#### EXTRACTED MATERIAL
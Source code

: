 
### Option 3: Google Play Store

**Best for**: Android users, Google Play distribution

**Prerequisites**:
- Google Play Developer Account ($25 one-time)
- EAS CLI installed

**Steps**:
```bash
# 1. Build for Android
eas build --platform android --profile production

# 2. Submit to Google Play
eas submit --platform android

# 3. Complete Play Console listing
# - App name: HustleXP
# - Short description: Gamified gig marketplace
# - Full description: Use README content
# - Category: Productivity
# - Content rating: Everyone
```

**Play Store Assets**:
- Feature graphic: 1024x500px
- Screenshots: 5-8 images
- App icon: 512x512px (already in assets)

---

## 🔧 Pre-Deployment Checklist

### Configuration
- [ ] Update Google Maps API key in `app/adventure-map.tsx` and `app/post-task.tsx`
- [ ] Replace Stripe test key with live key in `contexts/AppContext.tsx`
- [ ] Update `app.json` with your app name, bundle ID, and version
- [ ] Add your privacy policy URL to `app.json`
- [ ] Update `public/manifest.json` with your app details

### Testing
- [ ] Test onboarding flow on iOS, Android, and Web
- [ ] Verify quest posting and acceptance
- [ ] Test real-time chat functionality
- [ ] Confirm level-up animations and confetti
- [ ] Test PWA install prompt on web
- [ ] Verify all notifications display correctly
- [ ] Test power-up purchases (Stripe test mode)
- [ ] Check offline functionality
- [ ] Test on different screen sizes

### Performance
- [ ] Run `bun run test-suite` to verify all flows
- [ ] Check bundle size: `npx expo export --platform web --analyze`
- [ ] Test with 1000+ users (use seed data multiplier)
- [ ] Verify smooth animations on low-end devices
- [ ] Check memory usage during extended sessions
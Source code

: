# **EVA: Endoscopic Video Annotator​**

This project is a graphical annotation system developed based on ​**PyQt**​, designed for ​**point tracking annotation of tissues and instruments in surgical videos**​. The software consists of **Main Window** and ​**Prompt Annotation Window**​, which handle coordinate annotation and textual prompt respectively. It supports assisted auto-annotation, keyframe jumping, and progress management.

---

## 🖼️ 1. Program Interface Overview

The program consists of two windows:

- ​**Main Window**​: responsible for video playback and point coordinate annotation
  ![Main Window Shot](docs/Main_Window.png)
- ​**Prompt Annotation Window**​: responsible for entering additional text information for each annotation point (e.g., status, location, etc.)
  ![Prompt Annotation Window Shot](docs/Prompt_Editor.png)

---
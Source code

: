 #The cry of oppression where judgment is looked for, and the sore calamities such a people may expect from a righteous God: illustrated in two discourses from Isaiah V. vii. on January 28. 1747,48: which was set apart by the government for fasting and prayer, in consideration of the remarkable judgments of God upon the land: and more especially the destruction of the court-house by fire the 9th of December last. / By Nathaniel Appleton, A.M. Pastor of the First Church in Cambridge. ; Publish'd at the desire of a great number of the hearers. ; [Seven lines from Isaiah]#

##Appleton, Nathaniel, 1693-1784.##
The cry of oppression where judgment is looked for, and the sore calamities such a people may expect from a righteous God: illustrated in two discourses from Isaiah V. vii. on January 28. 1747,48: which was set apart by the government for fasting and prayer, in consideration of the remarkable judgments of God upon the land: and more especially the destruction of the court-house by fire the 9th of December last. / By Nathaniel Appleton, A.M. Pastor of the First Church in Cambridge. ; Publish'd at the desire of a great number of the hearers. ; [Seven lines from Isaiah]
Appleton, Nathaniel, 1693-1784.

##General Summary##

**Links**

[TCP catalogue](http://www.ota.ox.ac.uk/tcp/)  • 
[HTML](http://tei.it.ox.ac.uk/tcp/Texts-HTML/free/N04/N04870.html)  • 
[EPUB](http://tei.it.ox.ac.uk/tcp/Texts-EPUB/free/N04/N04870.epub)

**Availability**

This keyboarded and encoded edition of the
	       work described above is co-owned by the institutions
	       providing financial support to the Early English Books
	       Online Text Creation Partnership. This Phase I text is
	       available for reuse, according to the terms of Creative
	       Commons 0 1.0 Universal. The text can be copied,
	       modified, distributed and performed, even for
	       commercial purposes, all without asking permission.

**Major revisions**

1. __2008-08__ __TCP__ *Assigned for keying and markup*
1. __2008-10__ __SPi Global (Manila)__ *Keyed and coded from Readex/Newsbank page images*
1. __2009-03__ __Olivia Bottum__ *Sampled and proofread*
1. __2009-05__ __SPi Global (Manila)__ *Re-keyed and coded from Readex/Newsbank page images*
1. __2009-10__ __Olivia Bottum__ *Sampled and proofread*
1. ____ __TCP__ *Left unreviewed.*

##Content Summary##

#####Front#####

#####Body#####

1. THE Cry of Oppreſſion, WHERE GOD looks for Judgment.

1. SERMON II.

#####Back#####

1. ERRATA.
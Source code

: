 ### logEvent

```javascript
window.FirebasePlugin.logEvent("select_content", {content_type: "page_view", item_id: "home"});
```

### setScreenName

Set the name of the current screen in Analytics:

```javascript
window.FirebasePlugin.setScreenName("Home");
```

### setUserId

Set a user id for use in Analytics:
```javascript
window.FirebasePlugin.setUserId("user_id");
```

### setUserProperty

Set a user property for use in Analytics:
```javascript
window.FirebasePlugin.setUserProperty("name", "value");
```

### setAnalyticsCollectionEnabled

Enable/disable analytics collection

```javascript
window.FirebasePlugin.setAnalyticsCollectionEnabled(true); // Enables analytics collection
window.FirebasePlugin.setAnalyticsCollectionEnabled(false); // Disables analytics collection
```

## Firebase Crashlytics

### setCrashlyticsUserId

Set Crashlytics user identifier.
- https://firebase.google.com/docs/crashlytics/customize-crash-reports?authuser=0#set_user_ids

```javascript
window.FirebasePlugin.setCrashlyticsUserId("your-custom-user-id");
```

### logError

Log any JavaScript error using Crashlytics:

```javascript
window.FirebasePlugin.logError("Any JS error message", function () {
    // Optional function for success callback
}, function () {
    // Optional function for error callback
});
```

#### ASSIGNMENT
Set down exactly the lines of the data above, beginning with the line that has "- [ ] Confirm" and ending with the line that has "### Performance", and no others.

#### FINISHED EXERCISE
- [ ] Confirm level-up animations and confetti
- [ ] Test PWA install prompt on web
- [ ] Verify all notifications display correctly
- [ ] Test power-up purchases (Stripe test mode)
- [ ] Check offline functionality
- [ ] Test on different screen sizes

### Performance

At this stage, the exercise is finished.